I've been thinking a lot about what makes a movie good, or better, what makes it likable. It seems there are all sorts of paths into likability. The emotional engagement, the world that surrounds it, the titillation, the challenge. Sometimes it is not the movie itself at all, but the memory of it.
Or. Or the idea of it. Mel Gibson's Jesus movie was a success based on the idea of the thing. All the movie itself had to do was support that idea. So-called puzzle movies fit this.
Now here's the interesting question. "Irreversible" and "Memento" were powerfully engaging. ("Irreversible" is a puzzle movie much deeper than the other.) Do we like these because they used the puzzle to trick us into engaging? Or is it the other way around?
Do we like "Timecode" because it requires investment and we make it, or because the idea of the thing is so cool we get the thrill from ideasurfing?
This movie is an odd one. It just barely misses. I'm tempted to think that with a different voice-over tone and script it would be a cult hit.
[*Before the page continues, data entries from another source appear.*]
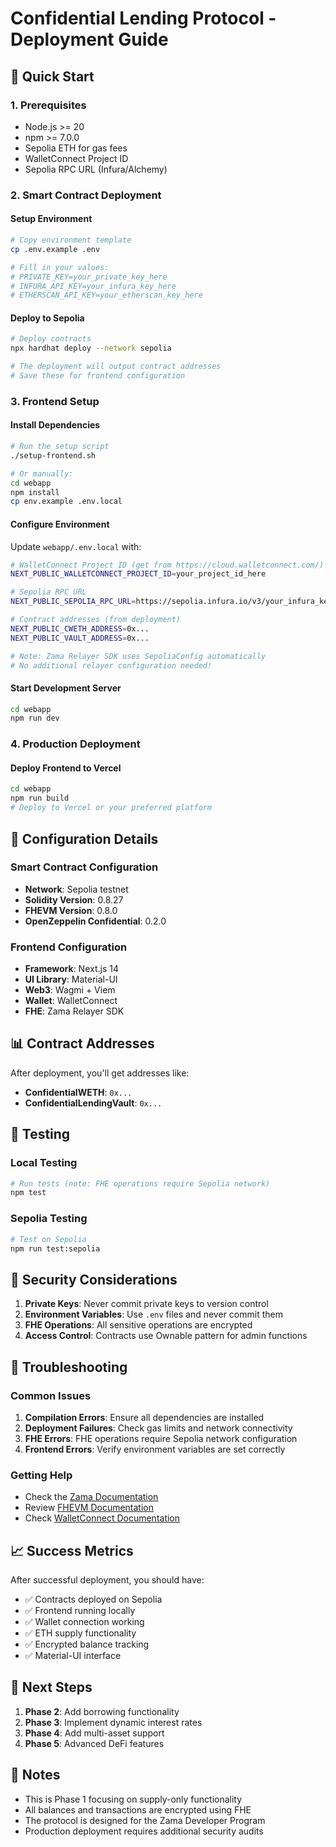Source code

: # Confidential Lending Protocol - Deployment Guide

## 🚀 Quick Start

### 1. Prerequisites
- Node.js >= 20
- npm >= 7.0.0
- Sepolia ETH for gas fees
- WalletConnect Project ID
- Sepolia RPC URL (Infura/Alchemy)

### 2. Smart Contract Deployment

#### Setup Environment
```bash
# Copy environment template
cp .env.example .env

# Fill in your values:
# PRIVATE_KEY=your_private_key_here
# INFURA_API_KEY=your_infura_key_here
# ETHERSCAN_API_KEY=your_etherscan_key_here
```

#### Deploy to Sepolia
```bash
# Deploy contracts
npx hardhat deploy --network sepolia

# The deployment will output contract addresses
# Save these for frontend configuration
```

### 3. Frontend Setup

#### Install Dependencies
```bash
# Run the setup script
./setup-frontend.sh

# Or manually:
cd webapp
npm install
cp env.example .env.local
```

#### Configure Environment
Update `webapp/.env.local` with:
```bash
# WalletConnect Project ID (get from https://cloud.walletconnect.com/)
NEXT_PUBLIC_WALLETCONNECT_PROJECT_ID=your_project_id_here

# Sepolia RPC URL
NEXT_PUBLIC_SEPOLIA_RPC_URL=https://sepolia.infura.io/v3/your_infura_key

# Contract addresses (from deployment)
NEXT_PUBLIC_CWETH_ADDRESS=0x...
NEXT_PUBLIC_VAULT_ADDRESS=0x...

# Note: Zama Relayer SDK uses SepoliaConfig automatically
# No additional relayer configuration needed!
```

#### Start Development Server
```bash
cd webapp
npm run dev
```

### 4. Production Deployment

#### Deploy Frontend to Vercel
```bash
cd webapp
npm run build
# Deploy to Vercel or your preferred platform
```

## 🔧 Configuration Details

### Smart Contract Configuration
- **Network**: Sepolia testnet
- **Solidity Version**: 0.8.27
- **FHEVM Version**: 0.8.0
- **OpenZeppelin Confidential**: 0.2.0

### Frontend Configuration
- **Framework**: Next.js 14
- **UI Library**: Material-UI
- **Web3**: Wagmi + Viem
- **Wallet**: WalletConnect
- **FHE**: Zama Relayer SDK

## 📊 Contract Addresses

After deployment, you'll get addresses like:
- **ConfidentialWETH**: `0x...`
- **ConfidentialLendingVault**: `0x...`

## 🧪 Testing

### Local Testing
```bash
# Run tests (note: FHE operations require Sepolia network)
npm test
```

### Sepolia Testing
```bash
# Test on Sepolia
npm run test:sepolia
```

## 🔐 Security Considerations

1. **Private Keys**: Never commit private keys to version control
2. **Environment Variables**: Use `.env` files and never commit them
3. **FHE Operations**: All sensitive operations are encrypted
4. **Access Control**: Contracts use Ownable pattern for admin functions

## 🚨 Troubleshooting

### Common Issues

1. **Compilation Errors**: Ensure all dependencies are installed
2. **Deployment Failures**: Check gas limits and network connectivity
3. **FHE Errors**: FHE operations require Sepolia network configuration
4. **Frontend Errors**: Verify environment variables are set correctly

### Getting Help

- Check the [Zama Documentation](https://docs.zama.ai/)
- Review [FHEVM Documentation](https://docs.fhevm.org/)
- Check [WalletConnect Documentation](https://walletconnect.com/)

## 📈 Success Metrics

After successful deployment, you should have:
- ✅ Contracts deployed on Sepolia
- ✅ Frontend running locally
- ✅ Wallet connection working
- ✅ ETH supply functionality
- ✅ Encrypted balance tracking
- ✅ Material-UI interface

## 🎯 Next Steps

1. **Phase 2**: Add borrowing functionality
2. **Phase 3**: Implement dynamic interest rates
3. **Phase 4**: Add multi-asset support
4. **Phase 5**: Advanced DeFi features

## 📝 Notes

- This is Phase 1 focusing on supply-only functionality
- All balances and transactions are encrypted using FHE
- The protocol is designed for the Zama Developer Program
- Production deployment requires additional security audits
It seems to have already gone through some re-engineering. I've seen the DVD version and it sounds as if the original version was a bit more risky and to my taste.
What you have here is what I call a completely folded film. A simple folded case would be a movie that has a movie within it and the two reinforce each other in some way. In this case, all we see, 100 per cent, is the movie within, literally many (I didn't count 21) surveillance cameras filming one short sequence: a robbery and four deaths.
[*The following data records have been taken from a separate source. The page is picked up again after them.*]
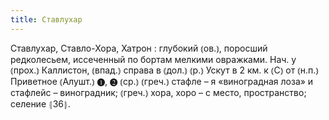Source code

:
 ```yaml
---
title: Ставлухар
---
```


Ставлухар, Ставло-Хора, Хатрон
: глубокий ⦅ов.⦆, поросший редколесьем, иссеченный по бортам мелкими овражками. Нач. у ⦅прох.⦆ Каллистон, ⦅впад.⦆ справа в ⦅дол.⦆ ⦅р.⦆ Ускут в 2 км. к ⦅С⦆ от ⦅н.п.⦆ Приветное ⦅Алушт.⦆ ❶, ❷ ⦅ср.⦆ ⦅греч.⦆ стафле – я «виноградная лоза» и стафлейс – виноградник; ⦅греч.⦆ хора, хоро – с место, пространство; селение ⦃З6⦄.
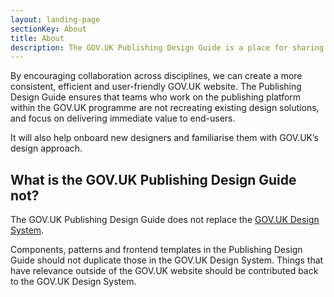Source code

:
 ```yaml
---
layout: landing-page
sectionKey: About
title: About
description: The GOV.UK Publishing Design Guide is a place for sharing frontend templates, components and patterns on the GOV.UK website and publishing tools.
---
```

By encouraging collaboration across disciplines, we can create a more consistent, efficient and user-friendly GOV.UK website. The Publishing Design Guide ensures that teams who work on the publishing platform within the GOV.UK programme are not recreating existing design solutions, and focus on delivering immediate value to end-users.

It will also help onboard new designers and familiarise them with GOV.UK’s design approach.

## What is the GOV.UK Publishing Design Guide not?
The GOV.UK Publishing Design Guide does not replace the [GOV.UK Design System](https://design-system.service.gov.uk/).

Components, patterns and frontend templates in the Publishing Design Guide should not duplicate those in the GOV.UK Design System. Things that have relevance outside of the GOV.UK website should be contributed back to the GOV.UK Design System.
We hear but never see two detectives and occasional buddies watching these and teasing out the hidden solution. There's only one red herring and it isn't a very complex mystery. The adjustment for the DVD seems to have made the solution easier, and that's a shame.
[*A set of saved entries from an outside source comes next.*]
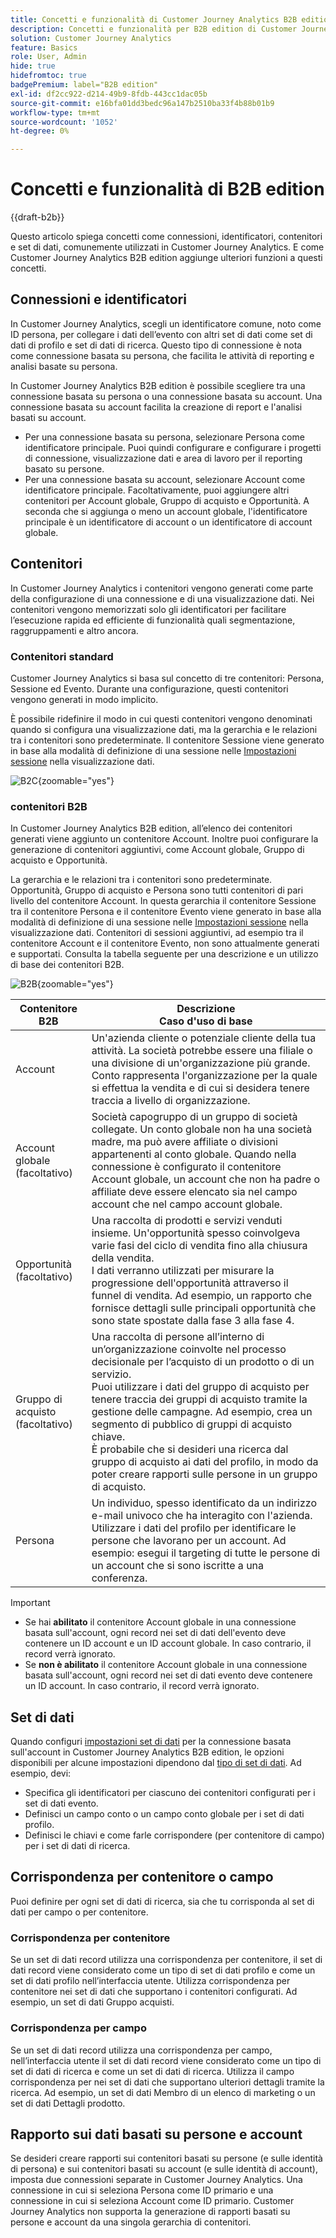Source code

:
 ```yaml
---
title: Concetti e funzionalità di Customer Journey Analytics B2B edition
description: Concetti e funzionalità per B2B edition di Customer Journey Analytics.
solution: Customer Journey Analytics
feature: Basics
role: User, Admin
hide: true
hidefromtoc: true
badgePremium: label="B2B edition"
exl-id: df2cc922-d214-49b9-8fdb-443cc1dac05b
source-git-commit: e16bfa01dd3bedc96a147b2510ba33f4b88b01b9
workflow-type: tm+mt
source-wordcount: '1052'
ht-degree: 0%

---
```


# Concetti e funzionalità di B2B edition

{{draft-b2b}}

Questo articolo spiega concetti come connessioni, identificatori, contenitori e set di dati, comunemente utilizzati in Customer Journey Analytics. E come Customer Journey Analytics B2B edition aggiunge ulteriori funzioni a questi concetti.


## Connessioni e identificatori

In Customer Journey Analytics, scegli un identificatore comune, noto come ID persona, per collegare i dati dell’evento con altri set di dati come set di dati di profilo e set di dati di ricerca. Questo tipo di connessione è nota come connessione basata su persona, che facilita le attività di reporting e analisi basate su persona.

In Customer Journey Analytics B2B edition è possibile scegliere tra una connessione basata su persona o una connessione basata su account. Una connessione basata su account facilita la creazione di report e l&#39;analisi basati su account.

* Per una connessione basata su persona, selezionare Persona come identificatore principale. Puoi quindi configurare e configurare i progetti di connessione, visualizzazione dati e area di lavoro per il reporting basato su persone.
* Per una connessione basata su account, selezionare Account come identificatore principale. Facoltativamente, puoi aggiungere altri contenitori per Account globale, Gruppo di acquisto e Opportunità. A seconda che si aggiunga o meno un account globale, l&#39;identificatore principale è un identificatore di account o un identificatore di account globale.


## Contenitori

In Customer Journey Analytics i contenitori vengono generati come parte della configurazione di una connessione e di una visualizzazione dati. Nei contenitori vengono memorizzati solo gli identificatori per facilitare l’esecuzione rapida ed efficiente di funzionalità quali segmentazione, raggruppamenti e altro ancora.

### Contenitori standard

Customer Journey Analytics si basa sul concetto di tre contenitori: Persona, Sessione ed Evento. Durante una configurazione, questi contenitori vengono generati in modo implicito.

È possibile ridefinire il modo in cui questi contenitori vengono denominati quando si configura una visualizzazione dati, ma la gerarchia e le relazioni tra i contenitori sono predeterminate. Il contenitore Sessione viene generato in base alla modalità di definizione di una sessione nelle [Impostazioni sessione](/help/data-views/session-settings.md) nella visualizzazione dati.

![B2C](assets/b2c-containers.svg){zoomable="yes"}


### contenitori B2B

In Customer Journey Analytics B2B edition, all’elenco dei contenitori generati viene aggiunto un contenitore Account. Inoltre puoi configurare la generazione di contenitori aggiuntivi, come Account globale, Gruppo di acquisto e Opportunità.

La gerarchia e le relazioni tra i contenitori sono predeterminate. Opportunità, Gruppo di acquisto e Persona sono tutti contenitori di pari livello del contenitore Account. In questa gerarchia il contenitore Sessione tra il contenitore Persona e il contenitore Evento viene generato in base alla modalità di definizione di una sessione nelle [Impostazioni sessione](/help/data-views/session-settings.md) nella visualizzazione dati. Contenitori di sessioni aggiuntivi, ad esempio tra il contenitore Account e il contenitore Evento, non sono attualmente generati e supportati. Consulta la tabella seguente per una descrizione e un utilizzo di base dei contenitori B2B.

![B2B](assets/b2b-containers.svg){zoomable="yes"}

| Contenitore B2B | Descrizione<br/>Caso d&#39;uso di base |
|---|---|
| Account | Un&#39;azienda cliente o potenziale cliente della tua attività. La società potrebbe essere una filiale o una divisione di un&#39;organizzazione più grande. Conto rappresenta l&#39;organizzazione per la quale si effettua la vendita e di cui si desidera tenere traccia a livello di organizzazione. |
| Account globale (facoltativo) | Società capogruppo di un gruppo di società collegate. Un conto globale non ha una società madre, ma può avere affiliate o divisioni appartenenti al conto globale. Quando nella connessione è configurato il contenitore Account globale, un account che non ha padre o affiliate deve essere elencato sia nel campo account che nel campo account globale. |
| Opportunità (facoltativo) | Una raccolta di prodotti e servizi venduti insieme. Un&#39;opportunità spesso coinvolgeva varie fasi del ciclo di vendita fino alla chiusura della vendita.<br>I dati verranno utilizzati per misurare la progressione dell&#39;opportunità attraverso il funnel di vendita. Ad esempio, un rapporto che fornisce dettagli sulle principali opportunità che sono state spostate dalla fase 3 alla fase 4. |
| Gruppo di acquisto (facoltativo) | Una raccolta di persone all’interno di un’organizzazione coinvolte nel processo decisionale per l’acquisto di un prodotto o di un servizio. <br/>Puoi utilizzare i dati del gruppo di acquisto per tenere traccia dei gruppi di acquisto tramite la gestione delle campagne. Ad esempio, crea un segmento di pubblico di gruppi di acquisto chiave.<br/> È probabile che si desideri una ricerca dal gruppo di acquisto ai dati del profilo, in modo da poter creare rapporti sulle persone in un gruppo di acquisto. |
| Persona | Un individuo, spesso identificato da un indirizzo e-mail univoco che ha interagito con l&#39;azienda. <br/>Utilizzare i dati del profilo per identificare le persone che lavorano per un account. Ad esempio: esegui il targeting di tutte le persone di un account che si sono iscritte a una conferenza. |

>[!IMPORTANT]
>
>* Se hai **abilitato** il contenitore Account globale in una connessione basata sull&#39;account, ogni record nei set di dati dell&#39;evento deve contenere un ID account e un ID account globale. In caso contrario, il record verrà ignorato.
>* Se **non è abilitato** il contenitore Account globale in una connessione basata sull&#39;account, ogni record nei set di dati evento deve contenere un ID account. In caso contrario, il record verrà ignorato.

## Set di dati

Quando configuri [impostazioni set di dati](/help/connections/create-connection.md#dataset-settings) per la connessione basata sull&#39;account in Customer Journey Analytics B2B edition, le opzioni disponibili per alcune impostazioni dipendono dal [tipo di set di dati](/help/connections/create-connection.md#dataset-types). Ad esempio, devi:

* Specifica gli identificatori per ciascuno dei contenitori configurati per i set di dati evento.
* Definisci un campo conto o un campo conto globale per i set di dati profilo.
* Definisci le chiavi e come farle corrispondere (per contenitore di campo) per i set di dati di ricerca.

## Corrispondenza per contenitore o campo

Puoi definire per ogni set di dati di ricerca, sia che tu corrisponda al set di dati per campo o per contenitore.

### Corrispondenza per contenitore

Se un set di dati record utilizza una corrispondenza per contenitore, il set di dati record viene considerato come un tipo di set di dati profilo e come un set di dati profilo nell’interfaccia utente. Utilizza corrispondenza per contenitore nei set di dati che supportano i contenitori configurati. Ad esempio, un set di dati Gruppo acquisti.

### Corrispondenza per campo

Se un set di dati record utilizza una corrispondenza per campo, nell’interfaccia utente il set di dati record viene considerato come un tipo di set di dati di ricerca e come un set di dati di ricerca. Utilizza il campo corrispondenza per nei set di dati che supportano ulteriori dettagli tramite la ricerca. Ad esempio, un set di dati Membro di un elenco di marketing o un set di dati Dettagli prodotto.


## Rapporto sui dati basati su persone e account

Se desideri creare rapporti sui contenitori basati su persone (e sulle identità di persona) e sui contenitori basati su account (e sulle identità di account), imposta due connessioni separate in Customer Journey Analytics. Una connessione in cui si seleziona Persona come ID primario e una connessione in cui si seleziona Account come ID primario. Customer Journey Analytics non supporta la generazione di rapporti basati su persone e account da una singola gerarchia di contenitori.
It is a very, very cool idea, though, cool enough for me to value it worth watching. The idea is the thing here. The movie, well it has some deficiencies. But among them surely isn't the editing.
You know, bad editing is something that kills a movie without the viewer knowing why. On the other hand, it can be a silent goddess charming you into the thing. The poor quality of the video, the uninspired voice-over, the simple mystery. All these things are largely overlooked because of the way the engaging camera angles, the obvious voyeurism, and the clever editing draw us in.
"Snake Eyes" may be the coolest of this type. This could be the "Cube" of this genre.
Ted's Evaluation -- 3 of 3: Worth watching.